> _To do_
Throughout the records below, find each line holding "thor" and copy it.

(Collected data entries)
- - - - - - -

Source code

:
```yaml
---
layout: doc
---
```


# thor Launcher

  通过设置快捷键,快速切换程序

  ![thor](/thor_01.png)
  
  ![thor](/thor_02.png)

- - - - - - -

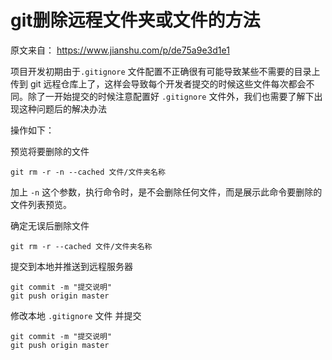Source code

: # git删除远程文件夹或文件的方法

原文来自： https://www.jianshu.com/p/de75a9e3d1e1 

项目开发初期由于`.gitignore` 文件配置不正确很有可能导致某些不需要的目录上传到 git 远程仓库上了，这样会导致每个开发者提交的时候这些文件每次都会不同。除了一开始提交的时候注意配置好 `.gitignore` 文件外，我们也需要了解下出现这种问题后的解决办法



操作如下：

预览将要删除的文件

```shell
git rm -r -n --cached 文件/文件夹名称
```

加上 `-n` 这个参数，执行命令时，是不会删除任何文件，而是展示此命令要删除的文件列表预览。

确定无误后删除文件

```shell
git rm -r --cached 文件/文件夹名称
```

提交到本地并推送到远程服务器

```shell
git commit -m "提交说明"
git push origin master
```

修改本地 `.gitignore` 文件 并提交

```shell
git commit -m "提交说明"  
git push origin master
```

- - - - - - -

> _Task answer_
# thor Launcher
  ![thor](/thor_01.png)
  ![thor](/thor_02.png)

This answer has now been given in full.